▶ [GOAL OF THE EXERCISE] Look through the data for the string "textquotedbl". Copy every line where it is found.

▶ [MATERIAL SUPPLIED]
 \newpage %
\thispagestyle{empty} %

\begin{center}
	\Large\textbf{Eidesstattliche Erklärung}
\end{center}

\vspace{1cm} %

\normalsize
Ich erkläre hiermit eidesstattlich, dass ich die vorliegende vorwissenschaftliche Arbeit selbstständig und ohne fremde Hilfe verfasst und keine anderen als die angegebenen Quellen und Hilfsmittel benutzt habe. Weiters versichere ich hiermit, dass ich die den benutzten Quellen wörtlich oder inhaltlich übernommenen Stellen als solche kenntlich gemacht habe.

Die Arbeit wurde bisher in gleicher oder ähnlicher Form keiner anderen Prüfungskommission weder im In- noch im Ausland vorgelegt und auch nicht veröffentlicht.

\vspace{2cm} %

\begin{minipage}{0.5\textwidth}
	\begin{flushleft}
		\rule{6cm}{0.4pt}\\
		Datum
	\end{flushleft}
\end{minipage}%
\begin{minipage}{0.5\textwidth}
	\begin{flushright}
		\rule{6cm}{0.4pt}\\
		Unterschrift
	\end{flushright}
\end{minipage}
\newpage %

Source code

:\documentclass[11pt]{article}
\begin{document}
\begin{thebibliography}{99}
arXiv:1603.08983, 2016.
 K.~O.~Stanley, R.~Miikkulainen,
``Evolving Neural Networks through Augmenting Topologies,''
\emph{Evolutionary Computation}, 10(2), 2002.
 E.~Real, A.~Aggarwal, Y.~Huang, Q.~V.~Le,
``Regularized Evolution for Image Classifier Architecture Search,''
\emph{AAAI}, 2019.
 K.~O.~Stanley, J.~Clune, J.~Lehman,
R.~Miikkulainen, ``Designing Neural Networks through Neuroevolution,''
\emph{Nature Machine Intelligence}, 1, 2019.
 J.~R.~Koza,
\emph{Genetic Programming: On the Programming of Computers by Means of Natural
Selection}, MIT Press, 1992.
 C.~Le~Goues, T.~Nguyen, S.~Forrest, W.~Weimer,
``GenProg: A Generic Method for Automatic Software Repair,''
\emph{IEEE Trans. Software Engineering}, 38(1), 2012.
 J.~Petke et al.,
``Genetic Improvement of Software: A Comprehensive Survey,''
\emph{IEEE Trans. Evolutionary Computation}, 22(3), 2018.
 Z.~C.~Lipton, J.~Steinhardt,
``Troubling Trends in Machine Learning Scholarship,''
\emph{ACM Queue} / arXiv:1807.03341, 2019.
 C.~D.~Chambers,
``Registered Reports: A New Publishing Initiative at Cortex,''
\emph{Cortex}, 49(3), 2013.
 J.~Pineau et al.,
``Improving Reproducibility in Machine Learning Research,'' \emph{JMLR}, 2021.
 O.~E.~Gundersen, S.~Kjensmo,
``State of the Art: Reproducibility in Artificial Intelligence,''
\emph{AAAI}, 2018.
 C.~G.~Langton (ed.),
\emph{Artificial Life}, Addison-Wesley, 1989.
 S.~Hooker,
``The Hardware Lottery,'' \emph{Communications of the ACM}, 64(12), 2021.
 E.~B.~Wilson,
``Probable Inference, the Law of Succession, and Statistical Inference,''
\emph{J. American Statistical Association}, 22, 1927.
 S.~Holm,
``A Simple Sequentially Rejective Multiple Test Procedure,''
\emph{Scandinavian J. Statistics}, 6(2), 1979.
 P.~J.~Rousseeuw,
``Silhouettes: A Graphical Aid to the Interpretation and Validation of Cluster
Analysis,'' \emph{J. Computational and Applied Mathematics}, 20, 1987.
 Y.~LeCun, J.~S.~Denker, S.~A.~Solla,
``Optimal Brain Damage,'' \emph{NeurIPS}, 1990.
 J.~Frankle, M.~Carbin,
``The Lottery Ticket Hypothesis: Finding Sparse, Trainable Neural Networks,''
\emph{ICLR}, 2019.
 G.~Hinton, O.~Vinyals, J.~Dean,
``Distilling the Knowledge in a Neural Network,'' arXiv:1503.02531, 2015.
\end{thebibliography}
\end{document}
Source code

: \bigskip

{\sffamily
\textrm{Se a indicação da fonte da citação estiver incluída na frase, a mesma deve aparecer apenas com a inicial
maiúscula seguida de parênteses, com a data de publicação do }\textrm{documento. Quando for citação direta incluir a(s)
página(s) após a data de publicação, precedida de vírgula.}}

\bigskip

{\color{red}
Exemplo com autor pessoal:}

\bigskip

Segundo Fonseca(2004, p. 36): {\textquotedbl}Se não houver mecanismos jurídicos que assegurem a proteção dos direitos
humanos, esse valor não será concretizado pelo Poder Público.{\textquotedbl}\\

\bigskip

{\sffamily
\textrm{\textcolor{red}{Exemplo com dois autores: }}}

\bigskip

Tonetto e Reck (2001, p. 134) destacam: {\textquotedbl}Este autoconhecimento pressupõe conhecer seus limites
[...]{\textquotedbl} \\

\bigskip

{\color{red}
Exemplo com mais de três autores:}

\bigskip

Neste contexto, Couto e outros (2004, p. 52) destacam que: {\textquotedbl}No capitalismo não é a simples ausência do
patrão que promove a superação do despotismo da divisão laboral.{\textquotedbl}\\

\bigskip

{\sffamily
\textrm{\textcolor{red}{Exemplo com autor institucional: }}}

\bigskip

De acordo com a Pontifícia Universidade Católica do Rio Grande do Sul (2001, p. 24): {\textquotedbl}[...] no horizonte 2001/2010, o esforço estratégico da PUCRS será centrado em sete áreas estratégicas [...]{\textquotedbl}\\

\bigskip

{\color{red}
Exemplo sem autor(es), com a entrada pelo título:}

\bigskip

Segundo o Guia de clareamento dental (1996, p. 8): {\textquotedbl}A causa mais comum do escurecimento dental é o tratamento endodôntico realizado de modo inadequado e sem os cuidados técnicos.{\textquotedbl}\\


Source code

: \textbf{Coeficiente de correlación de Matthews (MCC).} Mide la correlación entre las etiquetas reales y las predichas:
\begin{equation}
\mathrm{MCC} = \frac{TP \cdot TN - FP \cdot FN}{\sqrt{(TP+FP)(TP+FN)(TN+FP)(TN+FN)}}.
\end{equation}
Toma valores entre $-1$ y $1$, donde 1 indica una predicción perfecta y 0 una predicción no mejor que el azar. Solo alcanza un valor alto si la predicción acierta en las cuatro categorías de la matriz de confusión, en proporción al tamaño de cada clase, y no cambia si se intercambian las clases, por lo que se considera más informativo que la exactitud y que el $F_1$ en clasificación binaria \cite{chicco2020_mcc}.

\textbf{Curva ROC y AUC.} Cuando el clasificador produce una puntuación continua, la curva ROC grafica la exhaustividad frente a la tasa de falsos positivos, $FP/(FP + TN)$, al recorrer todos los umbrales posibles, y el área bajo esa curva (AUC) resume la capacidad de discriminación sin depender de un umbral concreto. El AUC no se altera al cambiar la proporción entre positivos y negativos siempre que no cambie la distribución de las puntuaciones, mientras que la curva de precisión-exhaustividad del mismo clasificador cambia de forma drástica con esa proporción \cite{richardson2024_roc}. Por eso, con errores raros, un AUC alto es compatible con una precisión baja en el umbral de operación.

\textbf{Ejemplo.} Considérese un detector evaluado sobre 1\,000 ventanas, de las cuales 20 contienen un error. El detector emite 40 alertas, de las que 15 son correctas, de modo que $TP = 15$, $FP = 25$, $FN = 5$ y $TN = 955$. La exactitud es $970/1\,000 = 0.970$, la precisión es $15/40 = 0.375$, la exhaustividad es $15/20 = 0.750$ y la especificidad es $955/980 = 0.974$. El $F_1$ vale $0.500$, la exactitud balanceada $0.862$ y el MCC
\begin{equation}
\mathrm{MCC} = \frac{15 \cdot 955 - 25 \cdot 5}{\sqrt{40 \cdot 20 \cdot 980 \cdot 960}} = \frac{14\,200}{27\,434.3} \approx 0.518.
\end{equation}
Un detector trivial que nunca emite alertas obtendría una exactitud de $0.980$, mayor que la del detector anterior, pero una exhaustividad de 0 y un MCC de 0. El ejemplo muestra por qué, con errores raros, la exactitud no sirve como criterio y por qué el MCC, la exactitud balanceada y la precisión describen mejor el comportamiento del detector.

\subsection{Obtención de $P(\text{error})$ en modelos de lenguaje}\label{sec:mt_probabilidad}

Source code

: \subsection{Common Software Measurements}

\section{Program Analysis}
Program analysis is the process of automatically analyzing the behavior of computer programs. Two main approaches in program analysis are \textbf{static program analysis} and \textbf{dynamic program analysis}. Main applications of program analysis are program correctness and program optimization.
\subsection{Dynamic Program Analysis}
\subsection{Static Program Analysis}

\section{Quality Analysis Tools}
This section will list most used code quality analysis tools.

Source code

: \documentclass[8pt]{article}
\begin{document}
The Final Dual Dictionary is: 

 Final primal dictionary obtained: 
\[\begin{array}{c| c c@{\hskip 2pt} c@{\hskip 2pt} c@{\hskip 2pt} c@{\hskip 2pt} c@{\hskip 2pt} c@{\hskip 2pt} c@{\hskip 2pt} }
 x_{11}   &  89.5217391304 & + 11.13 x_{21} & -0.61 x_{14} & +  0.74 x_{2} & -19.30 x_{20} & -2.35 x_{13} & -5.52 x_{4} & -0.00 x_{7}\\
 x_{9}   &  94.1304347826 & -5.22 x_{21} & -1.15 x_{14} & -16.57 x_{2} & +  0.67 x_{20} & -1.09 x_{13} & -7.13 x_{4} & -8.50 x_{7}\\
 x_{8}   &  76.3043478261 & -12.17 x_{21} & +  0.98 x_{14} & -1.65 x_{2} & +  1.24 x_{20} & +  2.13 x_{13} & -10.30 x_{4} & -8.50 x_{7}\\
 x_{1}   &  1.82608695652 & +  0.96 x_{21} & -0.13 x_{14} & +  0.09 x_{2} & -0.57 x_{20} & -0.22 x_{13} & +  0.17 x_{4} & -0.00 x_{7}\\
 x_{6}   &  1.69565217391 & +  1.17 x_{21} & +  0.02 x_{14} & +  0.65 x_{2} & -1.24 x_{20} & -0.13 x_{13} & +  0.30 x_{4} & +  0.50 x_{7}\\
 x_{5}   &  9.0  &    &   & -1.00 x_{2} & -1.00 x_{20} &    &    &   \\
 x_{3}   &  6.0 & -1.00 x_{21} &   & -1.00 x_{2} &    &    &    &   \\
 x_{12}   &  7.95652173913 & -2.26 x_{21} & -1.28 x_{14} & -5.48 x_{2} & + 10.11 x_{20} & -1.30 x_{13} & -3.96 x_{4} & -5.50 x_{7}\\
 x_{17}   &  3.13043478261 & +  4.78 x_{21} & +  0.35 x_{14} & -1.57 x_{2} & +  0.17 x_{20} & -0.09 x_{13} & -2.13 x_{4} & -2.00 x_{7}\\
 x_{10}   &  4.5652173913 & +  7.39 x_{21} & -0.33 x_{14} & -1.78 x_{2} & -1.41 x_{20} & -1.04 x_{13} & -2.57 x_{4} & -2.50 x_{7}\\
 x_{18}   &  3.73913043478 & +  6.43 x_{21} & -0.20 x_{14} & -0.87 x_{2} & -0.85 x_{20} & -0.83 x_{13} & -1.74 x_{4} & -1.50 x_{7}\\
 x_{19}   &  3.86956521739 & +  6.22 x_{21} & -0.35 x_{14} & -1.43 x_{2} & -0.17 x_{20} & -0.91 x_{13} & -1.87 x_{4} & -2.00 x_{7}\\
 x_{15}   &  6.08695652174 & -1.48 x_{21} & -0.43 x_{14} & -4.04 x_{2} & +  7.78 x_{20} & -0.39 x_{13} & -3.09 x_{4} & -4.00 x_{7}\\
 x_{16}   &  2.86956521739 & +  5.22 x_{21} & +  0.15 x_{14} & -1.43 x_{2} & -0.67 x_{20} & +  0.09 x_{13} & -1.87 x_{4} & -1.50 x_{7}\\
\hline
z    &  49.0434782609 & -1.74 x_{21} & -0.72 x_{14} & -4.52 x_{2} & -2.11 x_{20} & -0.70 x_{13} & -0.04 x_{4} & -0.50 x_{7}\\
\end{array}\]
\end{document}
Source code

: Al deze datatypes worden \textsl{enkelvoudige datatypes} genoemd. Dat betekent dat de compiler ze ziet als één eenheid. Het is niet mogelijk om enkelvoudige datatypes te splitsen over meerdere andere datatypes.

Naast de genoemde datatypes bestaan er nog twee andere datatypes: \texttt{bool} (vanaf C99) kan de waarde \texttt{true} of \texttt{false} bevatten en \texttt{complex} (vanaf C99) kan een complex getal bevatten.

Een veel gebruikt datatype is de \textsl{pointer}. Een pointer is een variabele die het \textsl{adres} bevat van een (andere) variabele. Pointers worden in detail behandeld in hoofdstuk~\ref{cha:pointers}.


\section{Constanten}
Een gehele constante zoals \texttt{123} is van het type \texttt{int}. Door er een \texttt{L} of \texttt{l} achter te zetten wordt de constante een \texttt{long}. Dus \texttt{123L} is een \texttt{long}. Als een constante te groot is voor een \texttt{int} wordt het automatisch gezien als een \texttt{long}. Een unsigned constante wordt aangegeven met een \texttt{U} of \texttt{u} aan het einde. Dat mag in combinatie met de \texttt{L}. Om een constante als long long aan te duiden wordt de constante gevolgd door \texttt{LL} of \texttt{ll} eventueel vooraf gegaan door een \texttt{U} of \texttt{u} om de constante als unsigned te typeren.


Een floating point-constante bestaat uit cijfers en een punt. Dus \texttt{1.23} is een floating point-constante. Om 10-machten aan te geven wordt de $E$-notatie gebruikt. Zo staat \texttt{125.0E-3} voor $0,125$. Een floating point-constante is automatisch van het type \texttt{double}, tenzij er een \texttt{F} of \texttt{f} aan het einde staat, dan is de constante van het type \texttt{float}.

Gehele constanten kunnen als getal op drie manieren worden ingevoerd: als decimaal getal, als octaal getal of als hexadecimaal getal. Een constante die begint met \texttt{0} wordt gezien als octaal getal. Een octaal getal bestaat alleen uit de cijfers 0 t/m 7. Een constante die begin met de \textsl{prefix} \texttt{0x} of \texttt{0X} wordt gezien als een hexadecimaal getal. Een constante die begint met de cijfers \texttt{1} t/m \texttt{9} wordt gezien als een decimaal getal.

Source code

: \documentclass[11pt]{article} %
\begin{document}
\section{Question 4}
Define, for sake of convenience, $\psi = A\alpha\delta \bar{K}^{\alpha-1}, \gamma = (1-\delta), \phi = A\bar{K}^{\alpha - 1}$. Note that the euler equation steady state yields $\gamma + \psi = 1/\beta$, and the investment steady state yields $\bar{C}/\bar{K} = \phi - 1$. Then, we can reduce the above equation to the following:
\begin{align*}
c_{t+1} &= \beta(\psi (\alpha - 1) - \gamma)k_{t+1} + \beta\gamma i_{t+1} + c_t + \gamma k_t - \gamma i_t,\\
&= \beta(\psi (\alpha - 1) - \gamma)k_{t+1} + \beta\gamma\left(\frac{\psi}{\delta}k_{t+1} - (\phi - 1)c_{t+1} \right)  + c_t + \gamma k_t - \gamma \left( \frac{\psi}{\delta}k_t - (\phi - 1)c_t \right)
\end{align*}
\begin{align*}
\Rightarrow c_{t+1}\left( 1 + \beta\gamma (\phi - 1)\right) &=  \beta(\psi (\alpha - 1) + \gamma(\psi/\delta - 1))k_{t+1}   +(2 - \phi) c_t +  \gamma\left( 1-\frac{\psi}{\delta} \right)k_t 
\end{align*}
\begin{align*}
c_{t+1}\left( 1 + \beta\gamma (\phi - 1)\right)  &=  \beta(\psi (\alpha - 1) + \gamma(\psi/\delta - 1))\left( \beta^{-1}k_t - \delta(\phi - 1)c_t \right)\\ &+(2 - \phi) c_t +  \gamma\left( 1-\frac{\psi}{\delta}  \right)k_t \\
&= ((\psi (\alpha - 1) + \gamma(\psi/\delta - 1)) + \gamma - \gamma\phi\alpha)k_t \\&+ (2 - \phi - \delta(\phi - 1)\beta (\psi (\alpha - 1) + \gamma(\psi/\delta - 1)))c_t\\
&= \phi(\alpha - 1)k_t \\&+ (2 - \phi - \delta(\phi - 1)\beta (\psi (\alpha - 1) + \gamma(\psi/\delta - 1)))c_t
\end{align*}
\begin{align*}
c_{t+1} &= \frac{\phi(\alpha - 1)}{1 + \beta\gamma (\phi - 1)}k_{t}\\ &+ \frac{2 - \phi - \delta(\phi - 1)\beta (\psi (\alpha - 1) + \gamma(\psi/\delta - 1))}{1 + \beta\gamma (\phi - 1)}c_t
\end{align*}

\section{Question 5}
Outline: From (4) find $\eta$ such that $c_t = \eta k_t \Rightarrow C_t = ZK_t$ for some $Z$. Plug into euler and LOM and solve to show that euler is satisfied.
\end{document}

▶ [TASK SOLUTION]
Segundo Fonseca(2004, p. 36): {\textquotedbl}Se não houver mecanismos jurídicos que assegurem a proteção dos direitos
humanos, esse valor não será concretizado pelo Poder Público.{\textquotedbl}\\
Tonetto e Reck (2001, p. 134) destacam: {\textquotedbl}Este autoconhecimento pressupõe conhecer seus limites
[...]{\textquotedbl} \\
Neste contexto, Couto e outros (2004, p. 52) destacam que: {\textquotedbl}No capitalismo não é a simples ausência do
patrão que promove a superação do despotismo da divisão laboral.{\textquotedbl}\\
De acordo com a Pontifícia Universidade Católica do Rio Grande do Sul (2001, p. 24): {\textquotedbl}[...] no horizonte 2001/2010, o esforço estratégico da PUCRS será centrado em sete áreas estratégicas [...]{\textquotedbl}\\
Segundo o Guia de clareamento dental (1996, p. 8): {\textquotedbl}A causa mais comum do escurecimento dental é o tratamento endodôntico realizado de modo inadequado e sem os cuidados técnicos.{\textquotedbl}\\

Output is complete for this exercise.